DATA EXCERPTS:
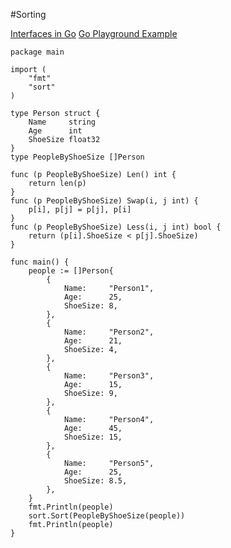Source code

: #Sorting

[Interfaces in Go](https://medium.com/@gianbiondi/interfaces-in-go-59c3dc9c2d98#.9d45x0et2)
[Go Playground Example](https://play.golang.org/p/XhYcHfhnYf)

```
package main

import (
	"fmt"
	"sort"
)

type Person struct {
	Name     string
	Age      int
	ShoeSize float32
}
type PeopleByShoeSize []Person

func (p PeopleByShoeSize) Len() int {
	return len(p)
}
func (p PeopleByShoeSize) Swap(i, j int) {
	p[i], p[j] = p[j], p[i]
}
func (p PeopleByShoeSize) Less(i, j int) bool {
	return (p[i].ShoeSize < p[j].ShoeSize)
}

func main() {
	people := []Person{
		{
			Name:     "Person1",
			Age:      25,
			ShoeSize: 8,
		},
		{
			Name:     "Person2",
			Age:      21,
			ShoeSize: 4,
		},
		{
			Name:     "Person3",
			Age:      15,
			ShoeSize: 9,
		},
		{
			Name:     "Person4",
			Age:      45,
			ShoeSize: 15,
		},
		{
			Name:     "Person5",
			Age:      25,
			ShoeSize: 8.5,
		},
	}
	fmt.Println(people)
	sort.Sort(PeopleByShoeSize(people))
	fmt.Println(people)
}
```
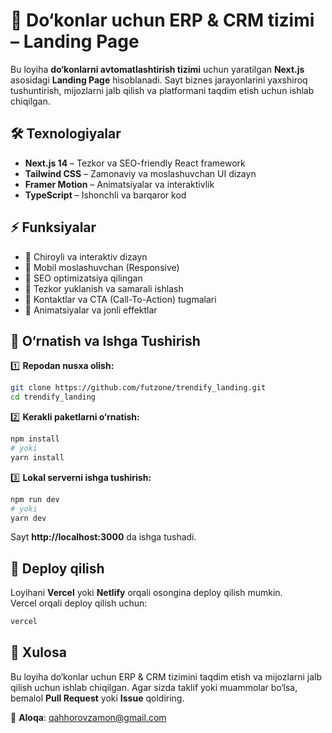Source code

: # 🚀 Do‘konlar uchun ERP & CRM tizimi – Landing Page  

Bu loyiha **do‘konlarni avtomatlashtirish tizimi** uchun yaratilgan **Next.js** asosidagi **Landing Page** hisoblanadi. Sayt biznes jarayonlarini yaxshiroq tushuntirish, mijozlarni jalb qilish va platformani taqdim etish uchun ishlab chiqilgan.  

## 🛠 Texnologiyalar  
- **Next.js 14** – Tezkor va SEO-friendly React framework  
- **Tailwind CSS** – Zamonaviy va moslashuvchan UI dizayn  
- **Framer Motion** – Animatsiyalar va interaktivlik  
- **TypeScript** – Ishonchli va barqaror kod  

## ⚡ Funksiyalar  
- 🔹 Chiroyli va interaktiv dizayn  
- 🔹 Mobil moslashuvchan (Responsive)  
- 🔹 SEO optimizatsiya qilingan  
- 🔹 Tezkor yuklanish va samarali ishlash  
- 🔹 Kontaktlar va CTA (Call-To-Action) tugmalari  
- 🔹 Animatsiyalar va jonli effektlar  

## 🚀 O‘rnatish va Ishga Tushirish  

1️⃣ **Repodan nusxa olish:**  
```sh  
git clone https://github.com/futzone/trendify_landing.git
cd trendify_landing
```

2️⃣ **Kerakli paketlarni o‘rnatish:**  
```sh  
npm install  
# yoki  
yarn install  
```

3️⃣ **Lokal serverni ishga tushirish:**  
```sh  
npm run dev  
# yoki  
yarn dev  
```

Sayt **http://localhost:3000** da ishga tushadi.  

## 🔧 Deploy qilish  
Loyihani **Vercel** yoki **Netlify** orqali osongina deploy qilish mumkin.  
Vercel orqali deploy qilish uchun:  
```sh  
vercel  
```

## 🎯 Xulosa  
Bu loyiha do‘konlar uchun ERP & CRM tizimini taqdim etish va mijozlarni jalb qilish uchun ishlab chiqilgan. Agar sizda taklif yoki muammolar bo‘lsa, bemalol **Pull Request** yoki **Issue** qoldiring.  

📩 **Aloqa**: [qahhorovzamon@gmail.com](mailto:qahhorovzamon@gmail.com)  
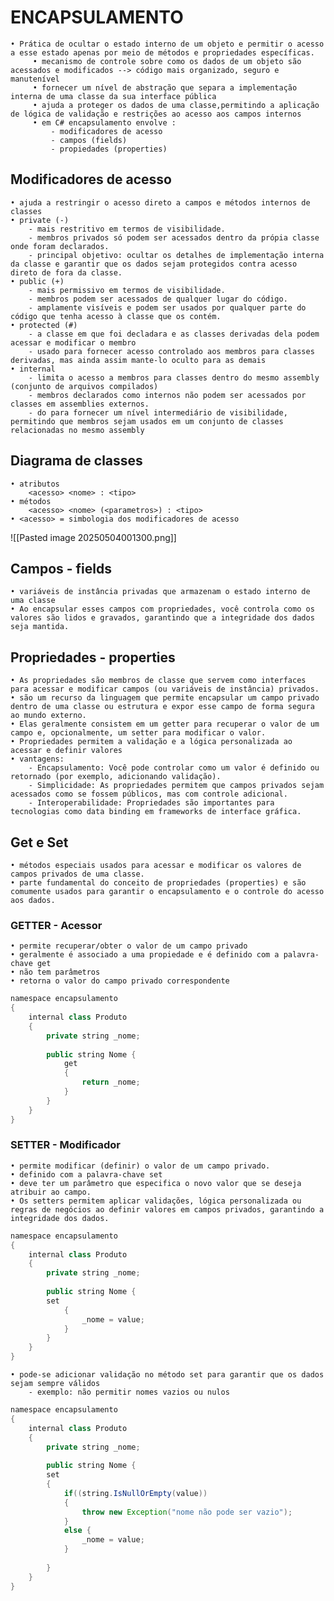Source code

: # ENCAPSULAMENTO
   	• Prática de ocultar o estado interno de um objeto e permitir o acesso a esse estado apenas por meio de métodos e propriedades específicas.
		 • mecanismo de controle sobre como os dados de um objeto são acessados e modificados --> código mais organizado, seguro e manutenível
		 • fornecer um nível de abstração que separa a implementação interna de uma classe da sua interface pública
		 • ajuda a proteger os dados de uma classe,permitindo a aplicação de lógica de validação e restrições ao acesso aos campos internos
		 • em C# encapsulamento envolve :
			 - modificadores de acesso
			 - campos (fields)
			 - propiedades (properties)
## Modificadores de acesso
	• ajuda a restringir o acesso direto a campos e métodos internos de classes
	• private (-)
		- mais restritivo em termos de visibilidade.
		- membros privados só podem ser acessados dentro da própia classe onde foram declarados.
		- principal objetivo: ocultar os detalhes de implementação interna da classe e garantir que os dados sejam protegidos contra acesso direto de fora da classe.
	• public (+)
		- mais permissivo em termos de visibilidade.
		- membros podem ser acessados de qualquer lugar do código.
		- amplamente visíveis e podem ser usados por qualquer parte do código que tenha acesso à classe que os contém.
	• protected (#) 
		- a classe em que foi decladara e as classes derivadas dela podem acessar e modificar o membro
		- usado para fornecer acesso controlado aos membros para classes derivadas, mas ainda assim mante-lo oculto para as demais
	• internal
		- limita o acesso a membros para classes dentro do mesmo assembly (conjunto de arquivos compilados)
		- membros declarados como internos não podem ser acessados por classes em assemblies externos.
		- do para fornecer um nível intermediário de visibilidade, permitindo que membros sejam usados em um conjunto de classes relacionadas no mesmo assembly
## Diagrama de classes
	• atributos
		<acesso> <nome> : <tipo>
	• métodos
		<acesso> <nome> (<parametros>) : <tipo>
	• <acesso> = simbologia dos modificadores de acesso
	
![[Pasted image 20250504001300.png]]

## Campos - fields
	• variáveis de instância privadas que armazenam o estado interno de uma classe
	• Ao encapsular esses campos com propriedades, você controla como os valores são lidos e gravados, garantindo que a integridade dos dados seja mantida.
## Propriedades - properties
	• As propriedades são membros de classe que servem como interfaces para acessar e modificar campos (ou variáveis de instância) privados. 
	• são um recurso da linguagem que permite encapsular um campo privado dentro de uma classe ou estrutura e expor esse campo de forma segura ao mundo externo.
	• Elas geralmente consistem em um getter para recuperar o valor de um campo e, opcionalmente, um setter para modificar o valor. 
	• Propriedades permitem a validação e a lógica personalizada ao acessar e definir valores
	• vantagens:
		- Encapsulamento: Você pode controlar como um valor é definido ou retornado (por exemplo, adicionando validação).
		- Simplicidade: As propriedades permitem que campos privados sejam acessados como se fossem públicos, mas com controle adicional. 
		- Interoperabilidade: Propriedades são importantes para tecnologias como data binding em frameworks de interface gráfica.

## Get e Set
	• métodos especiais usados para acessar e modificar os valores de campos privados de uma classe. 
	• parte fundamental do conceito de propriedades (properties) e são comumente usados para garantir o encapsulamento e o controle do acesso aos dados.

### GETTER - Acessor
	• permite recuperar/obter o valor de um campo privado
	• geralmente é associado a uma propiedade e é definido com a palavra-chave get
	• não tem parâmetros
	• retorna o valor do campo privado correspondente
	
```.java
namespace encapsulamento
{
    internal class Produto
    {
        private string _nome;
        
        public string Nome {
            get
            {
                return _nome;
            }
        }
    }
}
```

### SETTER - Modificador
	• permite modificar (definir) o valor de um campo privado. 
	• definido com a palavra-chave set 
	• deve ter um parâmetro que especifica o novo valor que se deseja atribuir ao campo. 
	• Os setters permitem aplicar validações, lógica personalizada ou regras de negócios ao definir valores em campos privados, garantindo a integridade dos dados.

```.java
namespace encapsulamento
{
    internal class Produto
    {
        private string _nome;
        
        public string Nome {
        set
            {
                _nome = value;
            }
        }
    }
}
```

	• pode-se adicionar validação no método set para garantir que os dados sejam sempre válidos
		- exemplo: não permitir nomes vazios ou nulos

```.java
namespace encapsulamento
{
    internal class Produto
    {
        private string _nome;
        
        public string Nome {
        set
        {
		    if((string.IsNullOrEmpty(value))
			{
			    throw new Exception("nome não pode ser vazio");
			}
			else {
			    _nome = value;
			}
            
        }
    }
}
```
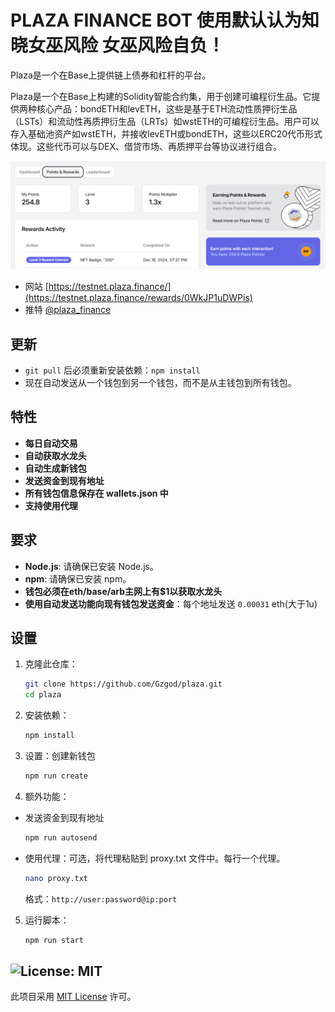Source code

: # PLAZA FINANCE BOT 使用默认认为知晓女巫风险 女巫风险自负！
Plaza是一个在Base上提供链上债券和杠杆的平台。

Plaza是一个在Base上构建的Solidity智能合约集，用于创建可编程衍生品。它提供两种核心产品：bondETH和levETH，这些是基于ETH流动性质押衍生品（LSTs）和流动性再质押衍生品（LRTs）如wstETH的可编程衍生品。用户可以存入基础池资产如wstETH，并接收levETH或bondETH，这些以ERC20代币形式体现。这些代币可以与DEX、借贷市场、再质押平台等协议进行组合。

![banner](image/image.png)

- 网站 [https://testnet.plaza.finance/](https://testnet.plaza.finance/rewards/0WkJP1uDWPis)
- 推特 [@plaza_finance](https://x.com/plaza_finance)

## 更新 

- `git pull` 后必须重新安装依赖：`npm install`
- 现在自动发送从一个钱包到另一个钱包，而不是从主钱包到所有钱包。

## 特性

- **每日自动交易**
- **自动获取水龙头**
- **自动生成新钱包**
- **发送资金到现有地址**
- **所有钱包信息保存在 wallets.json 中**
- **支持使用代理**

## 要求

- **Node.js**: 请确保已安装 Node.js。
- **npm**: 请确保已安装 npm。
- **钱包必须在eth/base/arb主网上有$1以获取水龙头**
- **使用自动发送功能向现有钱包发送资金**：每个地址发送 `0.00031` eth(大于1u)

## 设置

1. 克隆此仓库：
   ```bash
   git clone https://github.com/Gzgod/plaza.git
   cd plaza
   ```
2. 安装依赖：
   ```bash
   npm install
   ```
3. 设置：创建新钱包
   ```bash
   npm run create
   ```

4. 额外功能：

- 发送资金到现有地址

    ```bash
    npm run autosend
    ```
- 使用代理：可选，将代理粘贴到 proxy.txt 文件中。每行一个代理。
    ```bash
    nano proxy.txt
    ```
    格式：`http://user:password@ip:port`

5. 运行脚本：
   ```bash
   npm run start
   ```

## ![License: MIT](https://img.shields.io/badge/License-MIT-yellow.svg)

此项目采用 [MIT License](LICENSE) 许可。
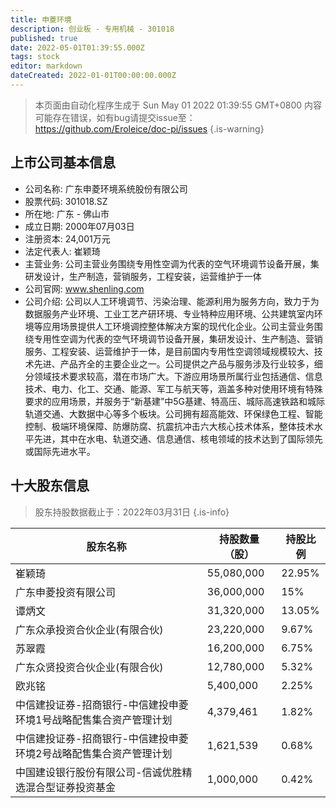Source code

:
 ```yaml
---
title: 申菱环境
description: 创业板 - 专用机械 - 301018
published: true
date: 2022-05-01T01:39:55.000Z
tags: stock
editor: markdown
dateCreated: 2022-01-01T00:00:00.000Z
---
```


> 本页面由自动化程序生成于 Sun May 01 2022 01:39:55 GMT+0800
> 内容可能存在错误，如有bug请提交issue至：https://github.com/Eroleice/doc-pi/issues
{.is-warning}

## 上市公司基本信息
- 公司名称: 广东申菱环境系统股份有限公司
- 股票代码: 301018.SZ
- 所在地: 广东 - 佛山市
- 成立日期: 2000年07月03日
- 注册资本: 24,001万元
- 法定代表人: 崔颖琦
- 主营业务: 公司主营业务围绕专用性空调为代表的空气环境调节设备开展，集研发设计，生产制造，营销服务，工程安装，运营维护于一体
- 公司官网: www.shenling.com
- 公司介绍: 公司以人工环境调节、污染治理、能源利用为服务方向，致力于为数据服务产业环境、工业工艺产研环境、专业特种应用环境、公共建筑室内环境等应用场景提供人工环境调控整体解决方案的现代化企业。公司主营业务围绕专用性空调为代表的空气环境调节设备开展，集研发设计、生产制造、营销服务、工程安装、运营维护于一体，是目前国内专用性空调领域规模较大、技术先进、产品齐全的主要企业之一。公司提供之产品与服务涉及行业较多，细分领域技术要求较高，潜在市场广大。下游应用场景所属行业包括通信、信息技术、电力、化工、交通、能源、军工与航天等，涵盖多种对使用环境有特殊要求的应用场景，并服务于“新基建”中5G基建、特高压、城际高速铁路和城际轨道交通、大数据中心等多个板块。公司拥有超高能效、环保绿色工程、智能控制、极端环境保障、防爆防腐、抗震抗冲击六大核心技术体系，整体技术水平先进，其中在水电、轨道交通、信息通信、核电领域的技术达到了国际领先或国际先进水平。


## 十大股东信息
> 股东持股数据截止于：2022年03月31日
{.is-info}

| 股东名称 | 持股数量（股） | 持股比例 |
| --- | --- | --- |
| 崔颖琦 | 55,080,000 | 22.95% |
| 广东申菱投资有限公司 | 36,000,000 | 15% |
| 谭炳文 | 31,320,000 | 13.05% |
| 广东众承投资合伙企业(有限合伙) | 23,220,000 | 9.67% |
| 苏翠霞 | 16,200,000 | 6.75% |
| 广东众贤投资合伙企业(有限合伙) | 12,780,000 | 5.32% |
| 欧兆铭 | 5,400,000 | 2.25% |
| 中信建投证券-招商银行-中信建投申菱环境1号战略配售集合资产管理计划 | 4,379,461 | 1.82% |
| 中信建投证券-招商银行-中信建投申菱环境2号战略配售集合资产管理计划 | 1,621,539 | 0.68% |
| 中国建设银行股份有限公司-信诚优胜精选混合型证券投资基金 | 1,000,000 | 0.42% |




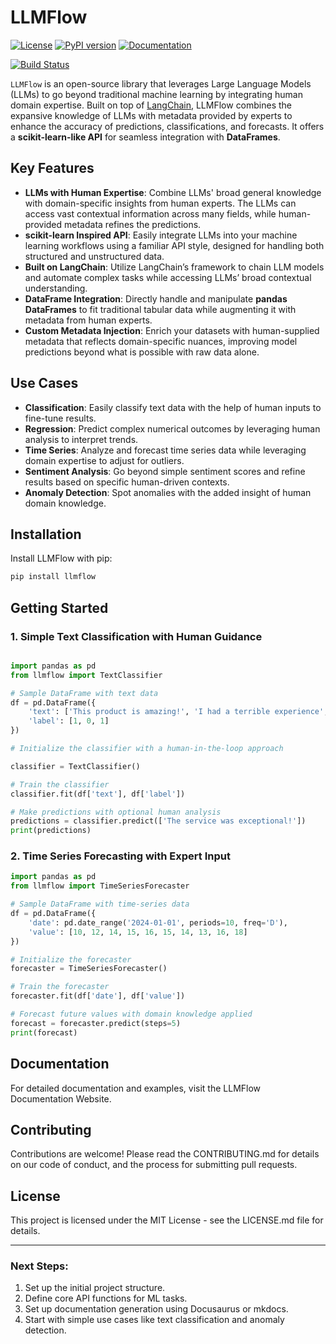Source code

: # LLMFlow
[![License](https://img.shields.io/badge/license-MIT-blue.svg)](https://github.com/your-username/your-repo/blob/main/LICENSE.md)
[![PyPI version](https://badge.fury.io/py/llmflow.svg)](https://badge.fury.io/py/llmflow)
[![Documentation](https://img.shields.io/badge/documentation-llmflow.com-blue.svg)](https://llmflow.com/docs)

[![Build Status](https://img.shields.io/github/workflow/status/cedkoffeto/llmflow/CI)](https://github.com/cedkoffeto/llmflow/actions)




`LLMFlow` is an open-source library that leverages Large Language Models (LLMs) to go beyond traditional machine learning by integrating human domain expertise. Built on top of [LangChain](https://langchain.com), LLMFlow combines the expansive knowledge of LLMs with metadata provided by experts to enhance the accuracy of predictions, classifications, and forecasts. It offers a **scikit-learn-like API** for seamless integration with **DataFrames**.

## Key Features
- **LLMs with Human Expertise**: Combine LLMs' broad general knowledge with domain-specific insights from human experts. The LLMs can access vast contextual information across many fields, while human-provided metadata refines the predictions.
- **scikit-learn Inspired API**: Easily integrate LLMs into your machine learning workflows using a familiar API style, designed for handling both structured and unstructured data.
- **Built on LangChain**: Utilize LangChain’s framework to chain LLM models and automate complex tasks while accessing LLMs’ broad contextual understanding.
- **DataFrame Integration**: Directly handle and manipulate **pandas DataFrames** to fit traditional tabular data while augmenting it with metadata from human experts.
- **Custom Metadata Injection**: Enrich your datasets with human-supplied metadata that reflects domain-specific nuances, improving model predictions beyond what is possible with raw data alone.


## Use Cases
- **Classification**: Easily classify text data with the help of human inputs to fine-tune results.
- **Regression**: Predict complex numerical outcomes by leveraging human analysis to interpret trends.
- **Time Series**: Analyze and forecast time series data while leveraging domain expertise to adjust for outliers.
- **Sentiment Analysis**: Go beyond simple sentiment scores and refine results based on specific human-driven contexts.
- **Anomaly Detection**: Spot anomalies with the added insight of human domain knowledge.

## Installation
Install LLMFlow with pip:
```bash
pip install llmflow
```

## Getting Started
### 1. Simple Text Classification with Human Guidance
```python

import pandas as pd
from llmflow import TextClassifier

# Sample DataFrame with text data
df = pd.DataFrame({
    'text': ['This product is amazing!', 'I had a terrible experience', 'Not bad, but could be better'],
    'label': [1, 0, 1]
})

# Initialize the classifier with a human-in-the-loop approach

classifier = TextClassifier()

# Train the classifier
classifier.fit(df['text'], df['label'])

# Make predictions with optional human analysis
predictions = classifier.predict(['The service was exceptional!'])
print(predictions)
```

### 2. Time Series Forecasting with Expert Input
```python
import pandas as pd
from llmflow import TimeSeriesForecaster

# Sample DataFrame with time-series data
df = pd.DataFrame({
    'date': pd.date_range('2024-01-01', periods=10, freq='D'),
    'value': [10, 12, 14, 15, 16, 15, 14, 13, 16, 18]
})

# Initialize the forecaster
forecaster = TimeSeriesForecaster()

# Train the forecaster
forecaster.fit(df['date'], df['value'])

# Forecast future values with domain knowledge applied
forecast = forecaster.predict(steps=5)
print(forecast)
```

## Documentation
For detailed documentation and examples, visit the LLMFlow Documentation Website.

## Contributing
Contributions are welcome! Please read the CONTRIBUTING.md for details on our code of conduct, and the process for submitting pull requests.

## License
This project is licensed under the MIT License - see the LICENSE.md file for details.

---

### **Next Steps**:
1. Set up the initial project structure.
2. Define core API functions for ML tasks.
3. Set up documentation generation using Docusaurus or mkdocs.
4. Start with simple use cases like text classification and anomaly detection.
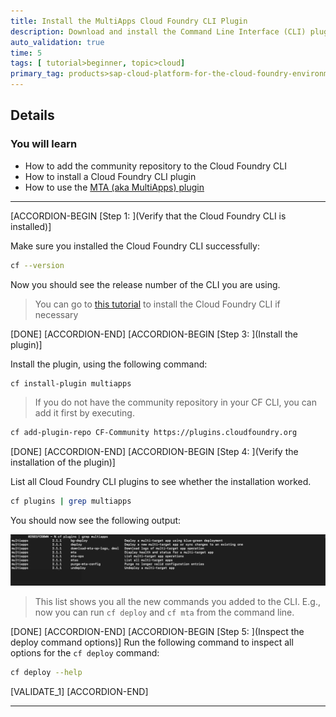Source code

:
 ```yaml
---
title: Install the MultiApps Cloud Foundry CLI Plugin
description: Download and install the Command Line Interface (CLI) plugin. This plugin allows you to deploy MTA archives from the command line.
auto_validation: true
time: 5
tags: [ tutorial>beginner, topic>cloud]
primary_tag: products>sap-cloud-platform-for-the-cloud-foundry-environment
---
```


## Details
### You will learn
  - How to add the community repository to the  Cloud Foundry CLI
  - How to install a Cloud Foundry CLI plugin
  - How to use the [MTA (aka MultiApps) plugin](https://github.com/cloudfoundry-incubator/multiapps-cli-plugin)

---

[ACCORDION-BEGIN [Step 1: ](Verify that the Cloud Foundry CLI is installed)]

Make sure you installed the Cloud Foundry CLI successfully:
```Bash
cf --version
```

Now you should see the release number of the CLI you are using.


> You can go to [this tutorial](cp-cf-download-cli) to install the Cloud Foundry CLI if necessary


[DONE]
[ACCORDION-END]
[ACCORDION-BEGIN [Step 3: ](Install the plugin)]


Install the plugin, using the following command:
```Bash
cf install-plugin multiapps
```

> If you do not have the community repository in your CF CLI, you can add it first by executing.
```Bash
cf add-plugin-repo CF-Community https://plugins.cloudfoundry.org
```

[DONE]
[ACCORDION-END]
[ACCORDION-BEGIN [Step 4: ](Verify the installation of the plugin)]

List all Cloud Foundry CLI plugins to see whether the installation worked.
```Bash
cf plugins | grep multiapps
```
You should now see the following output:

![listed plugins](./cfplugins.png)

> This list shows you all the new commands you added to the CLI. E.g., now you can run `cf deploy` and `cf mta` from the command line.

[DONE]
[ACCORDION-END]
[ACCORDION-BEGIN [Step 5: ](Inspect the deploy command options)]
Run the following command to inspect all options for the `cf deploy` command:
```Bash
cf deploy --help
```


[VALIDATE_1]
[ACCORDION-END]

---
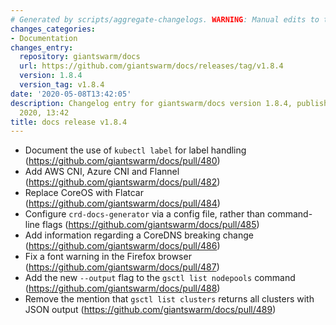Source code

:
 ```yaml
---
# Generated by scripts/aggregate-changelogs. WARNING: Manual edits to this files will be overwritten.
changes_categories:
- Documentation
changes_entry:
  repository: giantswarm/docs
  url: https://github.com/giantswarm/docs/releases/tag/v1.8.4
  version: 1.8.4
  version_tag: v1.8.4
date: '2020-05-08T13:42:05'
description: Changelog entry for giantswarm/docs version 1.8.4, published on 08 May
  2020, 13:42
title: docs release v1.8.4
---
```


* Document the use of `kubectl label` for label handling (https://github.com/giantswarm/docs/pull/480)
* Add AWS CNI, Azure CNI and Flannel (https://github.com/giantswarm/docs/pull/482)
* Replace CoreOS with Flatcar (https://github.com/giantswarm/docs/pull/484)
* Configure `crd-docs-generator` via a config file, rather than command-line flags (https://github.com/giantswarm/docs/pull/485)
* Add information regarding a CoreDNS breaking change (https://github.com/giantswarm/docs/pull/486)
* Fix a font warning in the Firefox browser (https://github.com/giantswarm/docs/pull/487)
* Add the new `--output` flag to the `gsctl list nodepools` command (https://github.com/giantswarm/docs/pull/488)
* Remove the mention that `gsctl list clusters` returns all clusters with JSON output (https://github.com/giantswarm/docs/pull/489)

WORK INSTRUCTION:
If a line of the records includes the string "dizayn", copy it out.

WRITTEN ANSWER:
- **Tailwind CSS** – Zamonaviy va moslashuvchan UI dizayn  
- 🔹 Chiroyli va interaktiv dizayn  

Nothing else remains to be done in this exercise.